# Task description
For every record here, output an exact copy.

Items listed in a dataset:
= = = = =

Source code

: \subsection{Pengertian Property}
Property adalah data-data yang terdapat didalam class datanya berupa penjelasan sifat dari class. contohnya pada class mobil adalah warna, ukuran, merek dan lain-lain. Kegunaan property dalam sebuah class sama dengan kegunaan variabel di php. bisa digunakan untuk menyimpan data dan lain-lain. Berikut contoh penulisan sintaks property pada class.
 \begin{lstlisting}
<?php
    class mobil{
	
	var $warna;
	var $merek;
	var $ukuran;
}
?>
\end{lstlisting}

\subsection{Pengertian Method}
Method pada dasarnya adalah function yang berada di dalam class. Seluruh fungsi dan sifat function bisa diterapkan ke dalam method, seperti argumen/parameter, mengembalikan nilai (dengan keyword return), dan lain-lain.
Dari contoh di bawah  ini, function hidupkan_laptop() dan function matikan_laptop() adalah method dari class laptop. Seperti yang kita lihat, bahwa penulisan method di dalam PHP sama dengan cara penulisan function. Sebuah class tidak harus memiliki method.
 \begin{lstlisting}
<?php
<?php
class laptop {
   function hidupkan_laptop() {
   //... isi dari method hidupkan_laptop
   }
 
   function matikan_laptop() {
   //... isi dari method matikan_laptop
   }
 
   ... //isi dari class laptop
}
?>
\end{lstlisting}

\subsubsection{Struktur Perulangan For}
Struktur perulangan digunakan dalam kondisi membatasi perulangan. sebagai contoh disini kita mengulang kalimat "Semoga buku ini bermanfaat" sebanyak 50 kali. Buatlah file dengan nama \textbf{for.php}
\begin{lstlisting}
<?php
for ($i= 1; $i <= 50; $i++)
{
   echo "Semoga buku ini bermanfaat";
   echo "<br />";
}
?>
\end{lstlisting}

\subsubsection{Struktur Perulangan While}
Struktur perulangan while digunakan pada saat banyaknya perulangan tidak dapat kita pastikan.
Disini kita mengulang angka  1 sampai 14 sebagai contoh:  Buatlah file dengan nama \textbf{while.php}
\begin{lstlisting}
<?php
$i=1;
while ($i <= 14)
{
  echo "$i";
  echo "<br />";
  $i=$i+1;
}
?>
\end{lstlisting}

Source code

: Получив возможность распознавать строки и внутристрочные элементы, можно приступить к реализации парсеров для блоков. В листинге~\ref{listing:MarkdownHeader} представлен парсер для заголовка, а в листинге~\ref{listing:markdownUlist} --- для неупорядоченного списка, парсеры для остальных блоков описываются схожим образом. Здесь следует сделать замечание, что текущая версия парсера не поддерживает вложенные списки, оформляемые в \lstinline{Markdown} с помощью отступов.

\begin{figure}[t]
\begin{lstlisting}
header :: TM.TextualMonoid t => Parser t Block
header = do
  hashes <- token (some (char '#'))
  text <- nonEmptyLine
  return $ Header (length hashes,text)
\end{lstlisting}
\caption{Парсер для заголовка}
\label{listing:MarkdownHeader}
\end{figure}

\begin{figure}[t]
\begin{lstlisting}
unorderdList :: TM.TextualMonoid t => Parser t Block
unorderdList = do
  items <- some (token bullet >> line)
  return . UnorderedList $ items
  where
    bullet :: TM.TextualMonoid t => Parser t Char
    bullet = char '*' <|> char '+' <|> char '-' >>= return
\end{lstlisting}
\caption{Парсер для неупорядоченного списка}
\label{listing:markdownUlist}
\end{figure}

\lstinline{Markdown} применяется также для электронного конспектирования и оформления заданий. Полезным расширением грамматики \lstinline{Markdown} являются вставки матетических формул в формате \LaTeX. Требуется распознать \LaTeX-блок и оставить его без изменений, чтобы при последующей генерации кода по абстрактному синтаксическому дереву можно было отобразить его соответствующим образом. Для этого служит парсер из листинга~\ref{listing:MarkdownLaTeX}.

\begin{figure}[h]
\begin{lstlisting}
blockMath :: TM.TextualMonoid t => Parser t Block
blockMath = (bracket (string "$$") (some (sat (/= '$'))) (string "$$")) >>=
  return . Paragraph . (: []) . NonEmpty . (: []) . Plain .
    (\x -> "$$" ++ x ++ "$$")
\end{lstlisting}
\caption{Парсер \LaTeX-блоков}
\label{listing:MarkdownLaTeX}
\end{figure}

= = = = =

# Task response
Source code

: \subsection{Pengertian Property}
Property adalah data-data yang terdapat didalam class datanya berupa penjelasan sifat dari class. contohnya pada class mobil adalah warna, ukuran, merek dan lain-lain. Kegunaan property dalam sebuah class sama dengan kegunaan variabel di php. bisa digunakan untuk menyimpan data dan lain-lain. Berikut contoh penulisan sintaks property pada class.
 \begin{lstlisting}
<?php
    class mobil{
	
	var $warna;
	var $merek;
	var $ukuran;
}
?>
\end{lstlisting}

\subsection{Pengertian Method}
Method pada dasarnya adalah function yang berada di dalam class. Seluruh fungsi dan sifat function bisa diterapkan ke dalam method, seperti argumen/parameter, mengembalikan nilai (dengan keyword return), dan lain-lain.
Dari contoh di bawah  ini, function hidupkan_laptop() dan function matikan_laptop() adalah method dari class laptop. Seperti yang kita lihat, bahwa penulisan method di dalam PHP sama dengan cara penulisan function. Sebuah class tidak harus memiliki method.
 \begin{lstlisting}
<?php
<?php
class laptop {
   function hidupkan_laptop() {
   //... isi dari method hidupkan_laptop
   }
 
   function matikan_laptop() {
   //... isi dari method matikan_laptop
   }
 
   ... //isi dari class laptop
}
?>
\end{lstlisting}

\subsubsection{Struktur Perulangan For}
Struktur perulangan digunakan dalam kondisi membatasi perulangan. sebagai contoh disini kita mengulang kalimat "Semoga buku ini bermanfaat" sebanyak 50 kali. Buatlah file dengan nama \textbf{for.php}
\begin{lstlisting}
<?php
for ($i= 1; $i <= 50; $i++)
{
   echo "Semoga buku ini bermanfaat";
   echo "<br />";
}
?>
\end{lstlisting}

\subsubsection{Struktur Perulangan While}
Struktur perulangan while digunakan pada saat banyaknya perulangan tidak dapat kita pastikan.
Disini kita mengulang angka  1 sampai 14 sebagai contoh:  Buatlah file dengan nama \textbf{while.php}
\begin{lstlisting}
<?php
$i=1;
while ($i <= 14)
{
  echo "$i";
  echo "<br />";
  $i=$i+1;
}
?>
\end{lstlisting}

Source code

: Получив возможность распознавать строки и внутристрочные элементы, можно приступить к реализации парсеров для блоков. В листинге~\ref{listing:MarkdownHeader} представлен парсер для заголовка, а в листинге~\ref{listing:markdownUlist} --- для неупорядоченного списка, парсеры для остальных блоков описываются схожим образом. Здесь следует сделать замечание, что текущая версия парсера не поддерживает вложенные списки, оформляемые в \lstinline{Markdown} с помощью отступов.

\begin{figure}[t]
\begin{lstlisting}
header :: TM.TextualMonoid t => Parser t Block
header = do
  hashes <- token (some (char '#'))
  text <- nonEmptyLine
  return $ Header (length hashes,text)
\end{lstlisting}
\caption{Парсер для заголовка}
\label{listing:MarkdownHeader}
\end{figure}

\begin{figure}[t]
\begin{lstlisting}
unorderdList :: TM.TextualMonoid t => Parser t Block
unorderdList = do
  items <- some (token bullet >> line)
  return . UnorderedList $ items
  where
    bullet :: TM.TextualMonoid t => Parser t Char
    bullet = char '*' <|> char '+' <|> char '-' >>= return
\end{lstlisting}
\caption{Парсер для неупорядоченного списка}
\label{listing:markdownUlist}
\end{figure}

\lstinline{Markdown} применяется также для электронного конспектирования и оформления заданий. Полезным расширением грамматики \lstinline{Markdown} являются вставки матетических формул в формате \LaTeX. Требуется распознать \LaTeX-блок и оставить его без изменений, чтобы при последующей генерации кода по абстрактному синтаксическому дереву можно было отобразить его соответствующим образом. Для этого служит парсер из листинга~\ref{listing:MarkdownLaTeX}.

\begin{figure}[h]
\begin{lstlisting}
blockMath :: TM.TextualMonoid t => Parser t Block
blockMath = (bracket (string "$$") (some (sat (/= '$'))) (string "$$")) >>=
  return . Paragraph . (: []) . NonEmpty . (: []) . Plain .
    (\x -> "$$" ++ x ++ "$$")
\end{lstlisting}
\caption{Парсер \LaTeX-блоков}
\label{listing:MarkdownLaTeX}
\end{figure}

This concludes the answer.